AVAILABLE DATA:
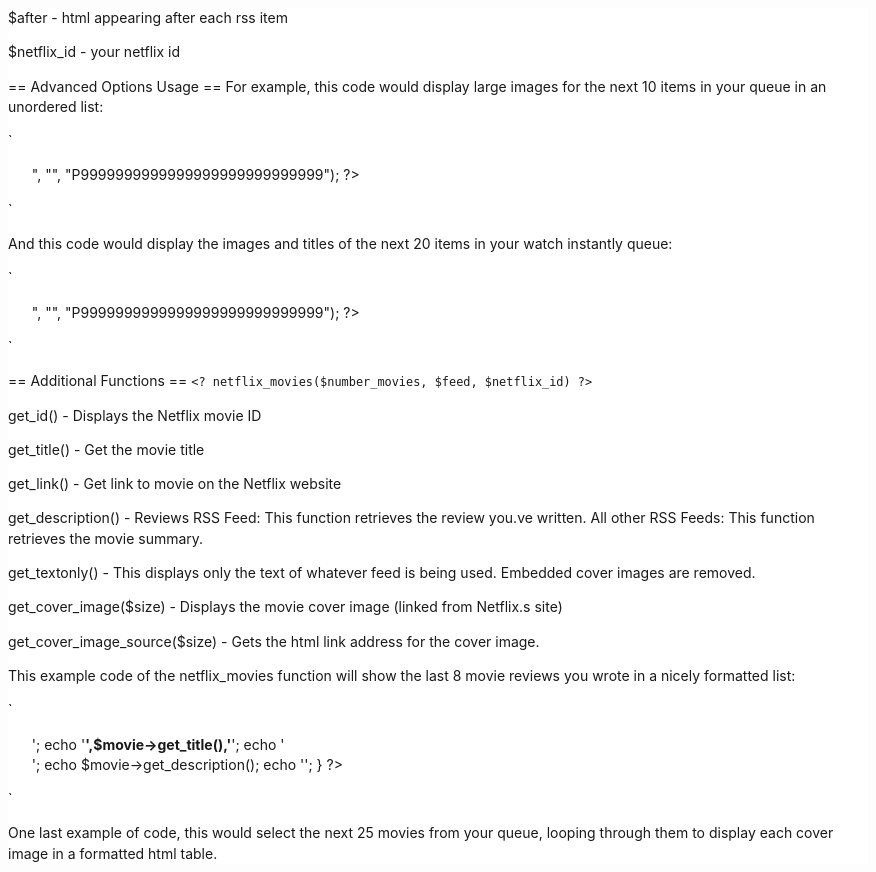 $after - html appearing after each rss item

$netflix_id - your netflix id



== Advanced Options Usage == 
For example, this code would display large images for the next 10 items in your queue in an unordered list: 

`<ul> 
<? netflix(10, "queue", "image", "large", "<li>", "</li>", "P9999999999999999999999999999"); ?> 
</ul>` 


And this code would display the images and titles of the next 20 items in your watch instantly queue:

`<ul>
<? netflix(10, "instant", "both", "large", "<li>", "</li>", "P9999999999999999999999999999"); ?>
</ul>`



== Additional Functions ==
`<? netflix_movies($number_movies, $feed, $netflix_id) ?>` 

get_id() - Displays the Netflix movie ID

get_title() - Get the movie title

get_link() - Get link to movie on the Netflix website

get_description() - Reviews RSS Feed: This function retrieves the review you.ve written.
   All other RSS Feeds: This function retrieves the movie summary.

get_textonly() - This displays only the text of whatever feed is being used.  Embedded cover images are removed.

get_cover_image($size) - Displays the movie cover image (linked from Netflix.s site)

get_cover_image_source($size) - Gets the html link address for the cover image.


This example code of the netflix_movies function will show the last 8 movie reviews you wrote in a nicely formatted list:

`<ul> 
<? $movies = netflix_movies(8, "reviews"); 
foreach ($movies as $movie) { 
echo '<li>'; 
echo '<strong>',$movie->get_title(),'</strong>'; 
echo '<br />'; 
echo $movie->get_description(); 
echo '</li>'; 
} ?> 
</ul>`


One last example of code, this would select the next 25 movies from your queue, looping through them to display each cover image in a formatted html table.
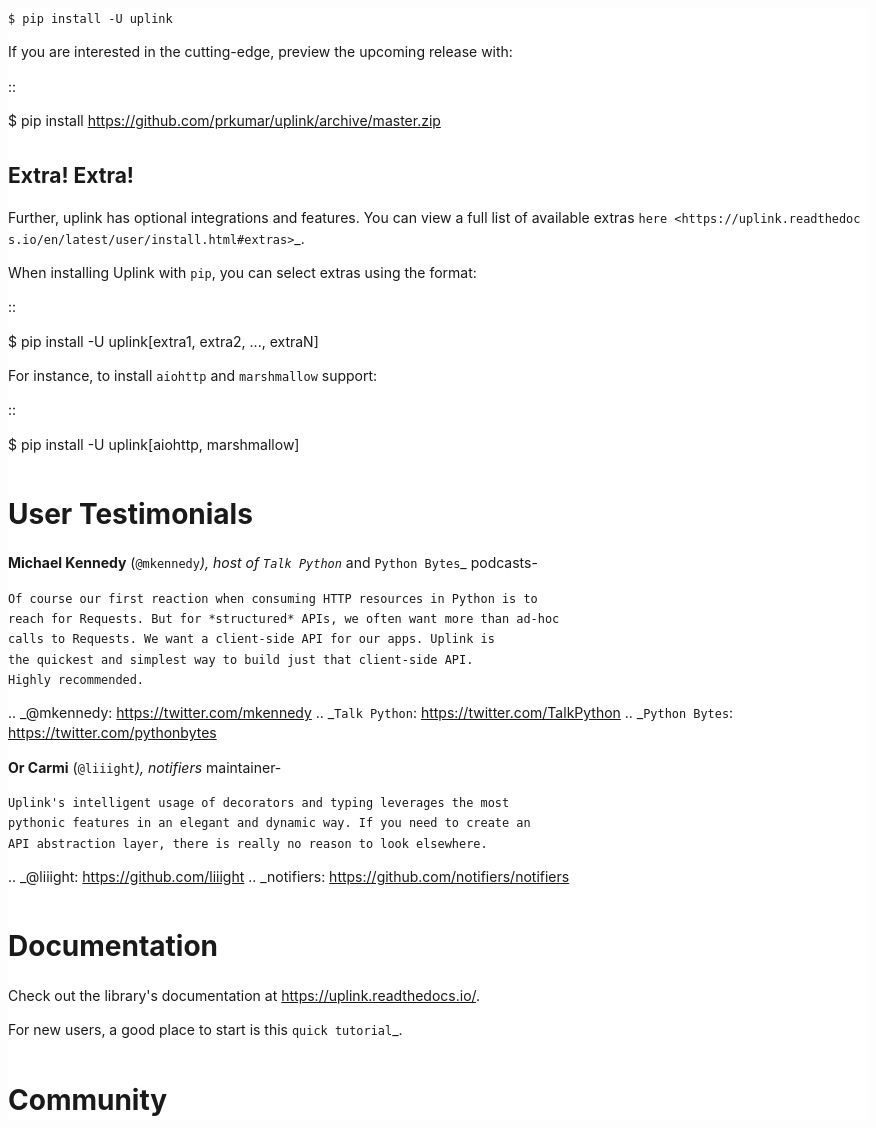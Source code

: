     $ pip install -U uplink

If you are interested in the cutting-edge, preview the upcoming release with:

::

   $ pip install https://github.com/prkumar/uplink/archive/master.zip

Extra! Extra!
-------------

Further, uplink has optional integrations and features. You can view a full list
of available extras `here <https://uplink.readthedocs.io/en/latest/user/install.html#extras>`_.

When installing Uplink with ``pip``, you can select extras using the format:

::

   $ pip install -U uplink[extra1, extra2, ..., extraN]


For instance, to install ``aiohttp`` and ``marshmallow`` support:

::

   $ pip install -U uplink[aiohttp, marshmallow]


User Testimonials
=================

**Michael Kennedy** (`@mkennedy`_), host of `Talk Python`_ and `Python Bytes`_ podcasts-

    Of course our first reaction when consuming HTTP resources in Python is to
    reach for Requests. But for *structured* APIs, we often want more than ad-hoc
    calls to Requests. We want a client-side API for our apps. Uplink is
    the quickest and simplest way to build just that client-side API.
    Highly recommended.

.. _@mkennedy: https://twitter.com/mkennedy
.. _`Talk Python`: https://twitter.com/TalkPython
.. _`Python Bytes`: https://twitter.com/pythonbytes

**Or Carmi** (`@liiight`_), notifiers_ maintainer-

    Uplink's intelligent usage of decorators and typing leverages the most
    pythonic features in an elegant and dynamic way. If you need to create an
    API abstraction layer, there is really no reason to look elsewhere.

.. _@liiight: https://github.com/liiight
.. _notifiers: https://github.com/notifiers/notifiers


Documentation
=============

Check out the library's documentation at https://uplink.readthedocs.io/.

For new users, a good place to start is this `quick tutorial`_.


Community
=========
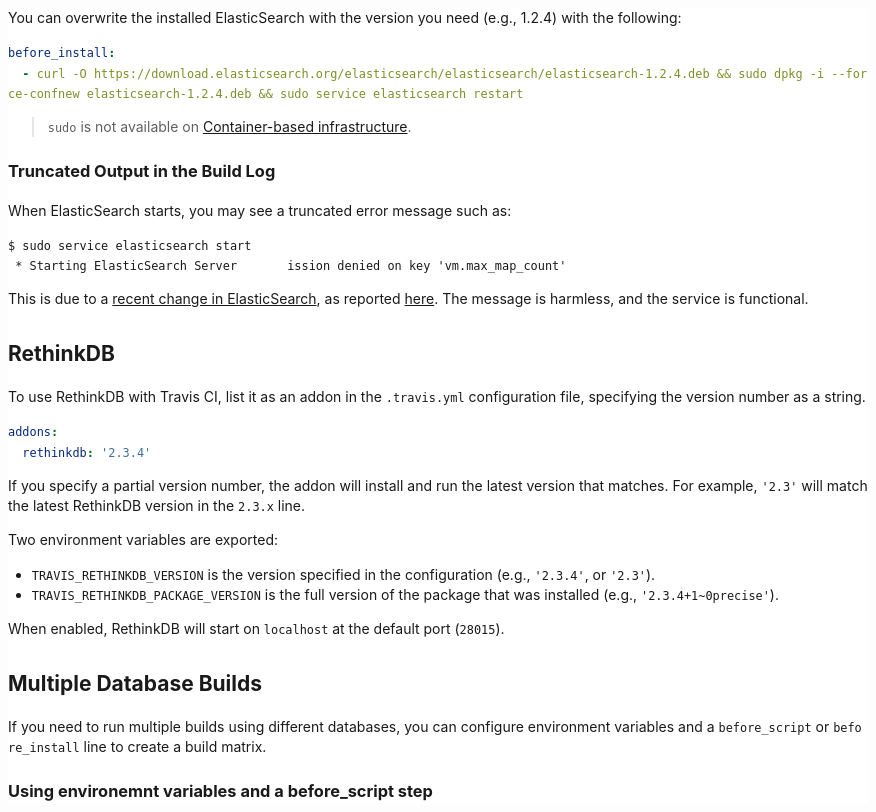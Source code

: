 You can overwrite the installed ElasticSearch with the version you need (e.g., 1.2.4) with the following:

```yaml
before_install:
  - curl -O https://download.elasticsearch.org/elasticsearch/elasticsearch/elasticsearch-1.2.4.deb && sudo dpkg -i --force-confnew elasticsearch-1.2.4.deb && sudo service elasticsearch restart
```

> `sudo` is not available on [Container-based infrastructure](/user/ci-environment/#Virtualization-environments).

### Truncated Output in the Build Log

When ElasticSearch starts, you may see a truncated error message such as:

```
$ sudo service elasticsearch start
 * Starting ElasticSearch Server       ission denied on key 'vm.max_map_count'
```

This is due to a [recent change in ElasticSearch](https://github.com/elasticsearch/elasticsearch/issues/4397),
as reported [here](https://github.com/elasticsearch/elasticsearch/issues/4978).
The message is harmless, and the service is functional.

## RethinkDB

To use RethinkDB with Travis CI, list it as an addon in the `.travis.yml` configuration file, specifying the version number as a string.

```yaml
addons:
  rethinkdb: '2.3.4'
```

If you specify a partial version number, the addon will install and run the latest version that matches. For example, `'2.3'` will match the latest RethinkDB version in the `2.3.x` line.

Two environment variables are exported:

- `TRAVIS_RETHINKDB_VERSION` is the version specified in the configuration (e.g., `'2.3.4'`, or `'2.3'`).
- `TRAVIS_RETHINKDB_PACKAGE_VERSION` is the full version of the package that was installed (e.g., `'2.3.4+1~0precise'`).

When enabled, RethinkDB will start on `localhost` at the default port (`28015`).

## Multiple Database Builds

If you need to run multiple builds using different databases, you can configure environment variables
and a `before_script` or `before_install` line to create a build matrix.

### Using environemnt variables and a before_script step
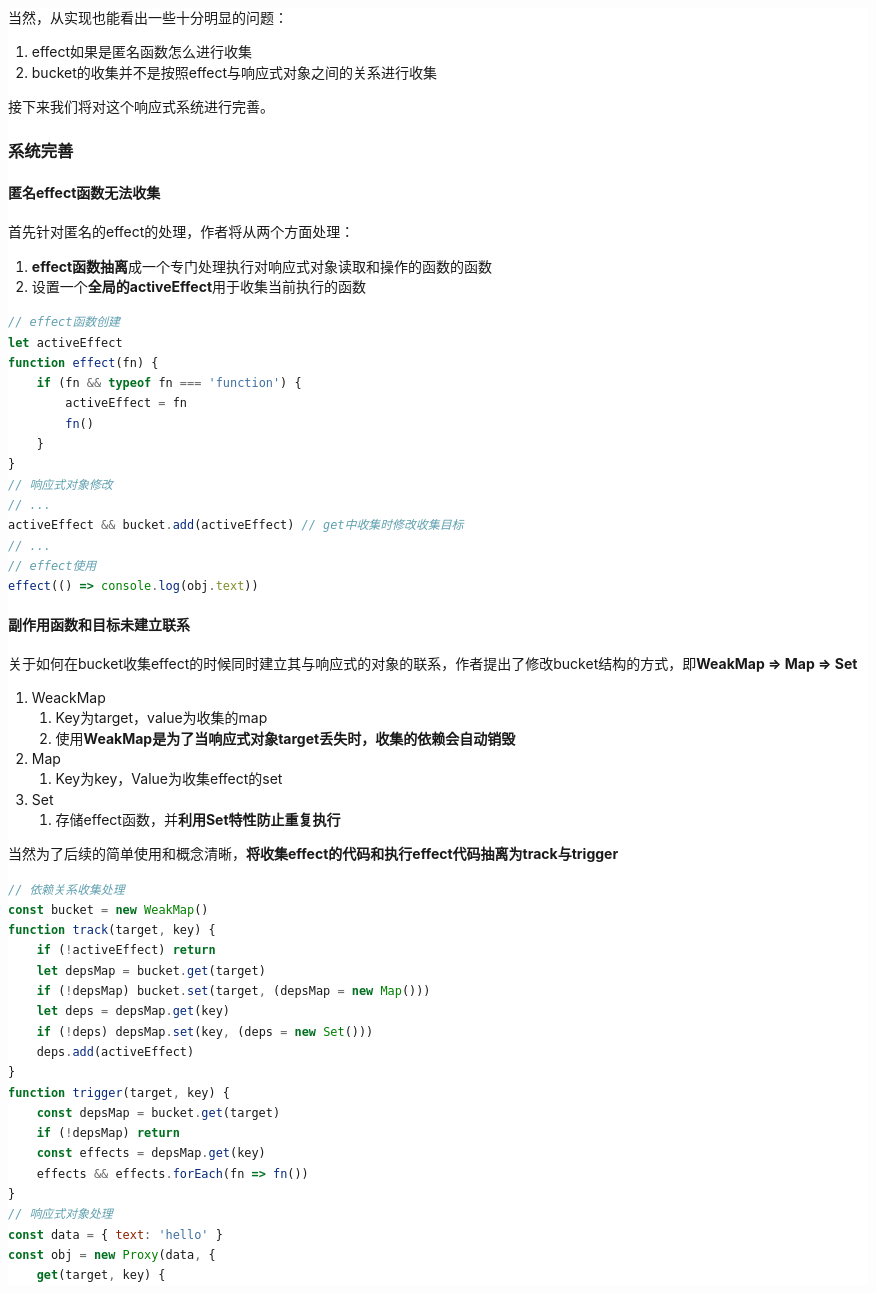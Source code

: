 当然，从实现也能看出一些十分明显的问题：

1. effect如果是匿名函数怎么进行收集
2. bucket的收集并不是按照effect与响应式对象之间的关系进行收集

接下来我们将对这个响应式系统进行完善。

### 系统完善

#### 匿名effect函数无法收集

首先针对匿名的effect的处理，作者将从两个方面处理：

1. **effect函数抽离**成一个专门处理执行对响应式对象读取和操作的函数的函数
2. 设置一个**全局的activeEffect**用于收集当前执行的函数

```js
// effect函数创建
let activeEffect
function effect(fn) {
    if (fn && typeof fn === 'function') {
        activeEffect = fn
        fn()
    }
}
// 响应式对象修改
// ...
activeEffect && bucket.add(activeEffect) // get中收集时修改收集目标
// ...
// effect使用
effect(() => console.log(obj.text))
```

#### 副作用函数和目标未建立联系

关于如何在bucket收集effect的时候同时建立其与响应式的对象的联系，作者提出了修改bucket结构的方式，即**WeakMap => Map => Set**

1. WeackMap
    1. Key为target，value为收集的map
    1. 使用**WeakMap是为了当响应式对象target丢失时，收集的依赖会自动销毁**
2. Map
    1. Key为key，Value为收集effect的set
3. Set
    1. 存储effect函数，并**利用Set特性防止重复执行**

当然为了后续的简单使用和概念清晰，**将收集effect的代码和执行effect代码抽离为track与trigger**

```js
// 依赖关系收集处理
const bucket = new WeakMap()
function track(target, key) {
    if (!activeEffect) return
    let depsMap = bucket.get(target)
    if (!depsMap) bucket.set(target, (depsMap = new Map()))
    let deps = depsMap.get(key)
    if (!deps) depsMap.set(key, (deps = new Set()))
    deps.add(activeEffect)
}
function trigger(target, key) {
    const depsMap = bucket.get(target)
    if (!depsMap) return
    const effects = depsMap.get(key)
    effects && effects.forEach(fn => fn())
}
// 响应式对象处理
const data = { text: 'hello' }
const obj = new Proxy(data, {
    get(target, key) {
```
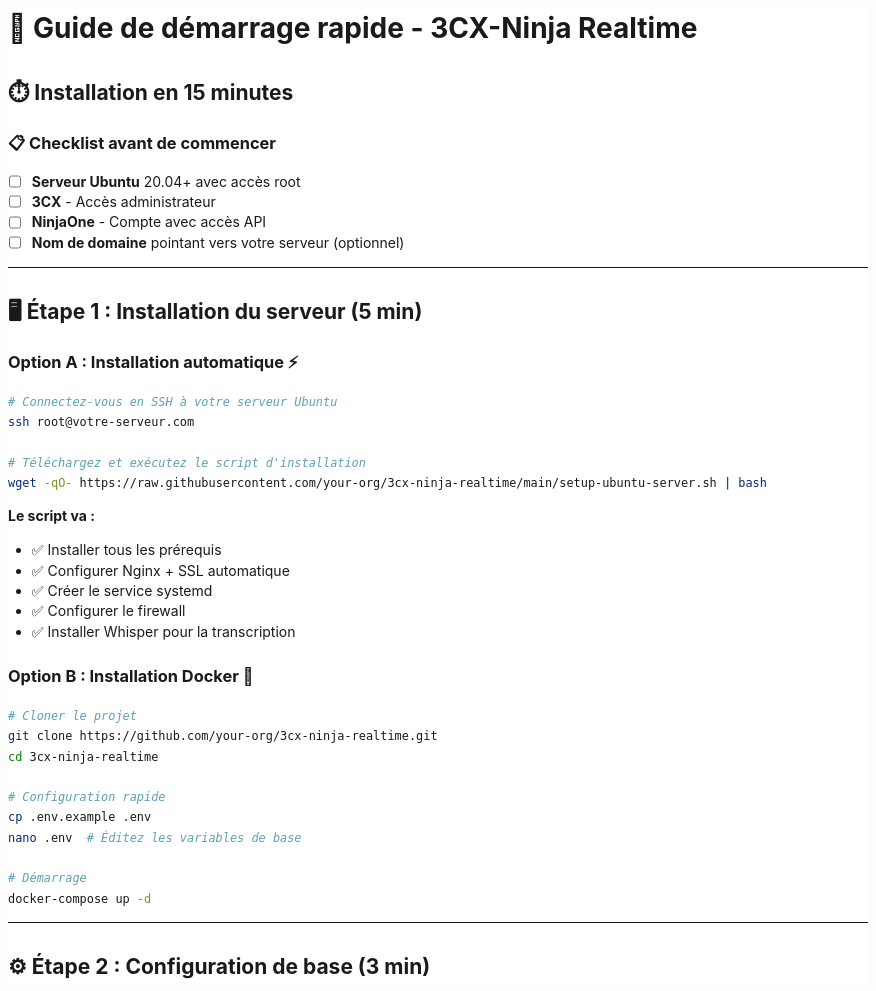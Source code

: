 # 🚀 Guide de démarrage rapide - 3CX-Ninja Realtime

## ⏱️ Installation en 15 minutes

### 📋 Checklist avant de commencer

- [ ] **Serveur Ubuntu** 20.04+ avec accès root
- [ ] **3CX** - Accès administrateur
- [ ] **NinjaOne** - Compte avec accès API
- [ ] **Nom de domaine** pointant vers votre serveur (optionnel)

---

## 🖥️ Étape 1 : Installation du serveur (5 min)

### Option A : Installation automatique ⚡

```bash
# Connectez-vous en SSH à votre serveur Ubuntu
ssh root@votre-serveur.com

# Téléchargez et exécutez le script d'installation
wget -qO- https://raw.githubusercontent.com/your-org/3cx-ninja-realtime/main/setup-ubuntu-server.sh | bash
```

**Le script va :**
- ✅ Installer tous les prérequis
- ✅ Configurer Nginx + SSL automatique
- ✅ Créer le service systemd
- ✅ Configurer le firewall
- ✅ Installer Whisper pour la transcription

### Option B : Installation Docker 🐳

```bash
# Cloner le projet
git clone https://github.com/your-org/3cx-ninja-realtime.git
cd 3cx-ninja-realtime

# Configuration rapide
cp .env.example .env
nano .env  # Éditez les variables de base

# Démarrage
docker-compose up -d
```

---

## ⚙️ Étape 2 : Configuration de base (3 min)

TASK GOAL: If a line in the data above includes the string "Installer", copy it.

WRITTEN SOLUTION:
- ✅ Installer tous les prérequis
- ✅ Installer Whisper pour la transcription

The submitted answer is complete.